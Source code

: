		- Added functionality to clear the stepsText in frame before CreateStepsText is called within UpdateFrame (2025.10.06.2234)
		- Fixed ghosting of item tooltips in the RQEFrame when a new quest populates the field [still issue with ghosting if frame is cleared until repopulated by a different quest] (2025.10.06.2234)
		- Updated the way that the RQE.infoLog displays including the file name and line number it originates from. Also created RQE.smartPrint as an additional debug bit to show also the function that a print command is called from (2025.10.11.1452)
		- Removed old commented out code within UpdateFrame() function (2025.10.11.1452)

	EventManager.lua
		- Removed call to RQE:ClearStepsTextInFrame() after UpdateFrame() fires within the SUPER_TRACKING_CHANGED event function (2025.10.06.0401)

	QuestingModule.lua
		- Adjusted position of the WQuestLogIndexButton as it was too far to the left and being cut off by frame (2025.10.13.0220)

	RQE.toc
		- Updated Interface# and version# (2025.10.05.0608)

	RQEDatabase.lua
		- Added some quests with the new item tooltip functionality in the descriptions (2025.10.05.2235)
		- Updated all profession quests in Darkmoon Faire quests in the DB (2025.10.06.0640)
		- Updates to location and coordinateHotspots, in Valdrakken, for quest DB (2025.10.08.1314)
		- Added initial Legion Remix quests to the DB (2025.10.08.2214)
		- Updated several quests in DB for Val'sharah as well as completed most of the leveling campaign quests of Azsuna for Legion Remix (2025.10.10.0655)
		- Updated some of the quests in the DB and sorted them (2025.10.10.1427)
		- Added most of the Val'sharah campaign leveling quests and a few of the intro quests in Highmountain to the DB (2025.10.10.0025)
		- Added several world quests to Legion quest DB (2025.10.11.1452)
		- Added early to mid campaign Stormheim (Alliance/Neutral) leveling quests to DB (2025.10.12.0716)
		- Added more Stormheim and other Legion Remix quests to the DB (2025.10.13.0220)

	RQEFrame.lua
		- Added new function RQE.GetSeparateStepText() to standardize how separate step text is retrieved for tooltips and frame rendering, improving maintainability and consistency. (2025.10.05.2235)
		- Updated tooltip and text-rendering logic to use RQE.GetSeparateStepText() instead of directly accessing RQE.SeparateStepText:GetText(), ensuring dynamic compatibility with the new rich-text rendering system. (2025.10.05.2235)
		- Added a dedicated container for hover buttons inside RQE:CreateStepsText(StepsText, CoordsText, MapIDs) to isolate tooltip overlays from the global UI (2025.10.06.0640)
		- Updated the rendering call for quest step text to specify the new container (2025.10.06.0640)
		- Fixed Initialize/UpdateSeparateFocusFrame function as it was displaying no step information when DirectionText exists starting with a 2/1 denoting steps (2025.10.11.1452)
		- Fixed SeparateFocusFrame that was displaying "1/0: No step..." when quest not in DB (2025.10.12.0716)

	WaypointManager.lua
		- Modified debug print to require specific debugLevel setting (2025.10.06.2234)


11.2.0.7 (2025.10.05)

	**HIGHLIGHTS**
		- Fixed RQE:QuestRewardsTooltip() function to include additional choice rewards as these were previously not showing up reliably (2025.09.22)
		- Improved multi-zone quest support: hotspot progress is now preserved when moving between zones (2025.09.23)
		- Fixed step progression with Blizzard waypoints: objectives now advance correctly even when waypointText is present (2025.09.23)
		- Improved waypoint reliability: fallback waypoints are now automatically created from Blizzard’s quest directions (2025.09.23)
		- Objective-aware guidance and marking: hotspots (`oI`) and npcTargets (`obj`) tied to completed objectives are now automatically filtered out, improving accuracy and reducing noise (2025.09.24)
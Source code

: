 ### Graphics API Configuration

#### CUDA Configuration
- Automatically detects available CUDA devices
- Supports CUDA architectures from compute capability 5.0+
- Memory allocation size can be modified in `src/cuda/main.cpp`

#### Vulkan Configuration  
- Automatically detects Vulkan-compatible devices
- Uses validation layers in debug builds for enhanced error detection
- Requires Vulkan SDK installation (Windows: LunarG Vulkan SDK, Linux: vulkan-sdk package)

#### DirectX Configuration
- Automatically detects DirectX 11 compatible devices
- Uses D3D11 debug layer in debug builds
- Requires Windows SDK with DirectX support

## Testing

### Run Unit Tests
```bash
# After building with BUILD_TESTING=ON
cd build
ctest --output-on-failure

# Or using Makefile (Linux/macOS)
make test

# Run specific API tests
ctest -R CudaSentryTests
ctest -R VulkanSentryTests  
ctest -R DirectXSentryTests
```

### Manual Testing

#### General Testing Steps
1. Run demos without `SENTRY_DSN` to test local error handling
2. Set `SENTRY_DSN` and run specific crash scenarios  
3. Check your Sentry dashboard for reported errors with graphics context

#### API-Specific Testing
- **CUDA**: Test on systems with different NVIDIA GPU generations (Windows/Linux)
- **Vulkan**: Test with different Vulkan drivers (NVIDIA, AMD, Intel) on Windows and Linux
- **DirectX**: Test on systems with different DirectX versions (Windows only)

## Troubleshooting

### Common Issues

◇ ◇ ◇ ◇ ◇ ◇ ◇

Problem requirements => What you copy should begin at the line with "3. Check your" and end at the final line of the listing, each line exactly as it is.

Written answer =>
3. Check your Sentry dashboard for reported errors with graphics context

#### API-Specific Testing
- **CUDA**: Test on systems with different NVIDIA GPU generations (Windows/Linux)
- **Vulkan**: Test with different Vulkan drivers (NVIDIA, AMD, Intel) on Windows and Linux
- **DirectX**: Test on systems with different DirectX versions (Windows only)

## Troubleshooting

### Common Issues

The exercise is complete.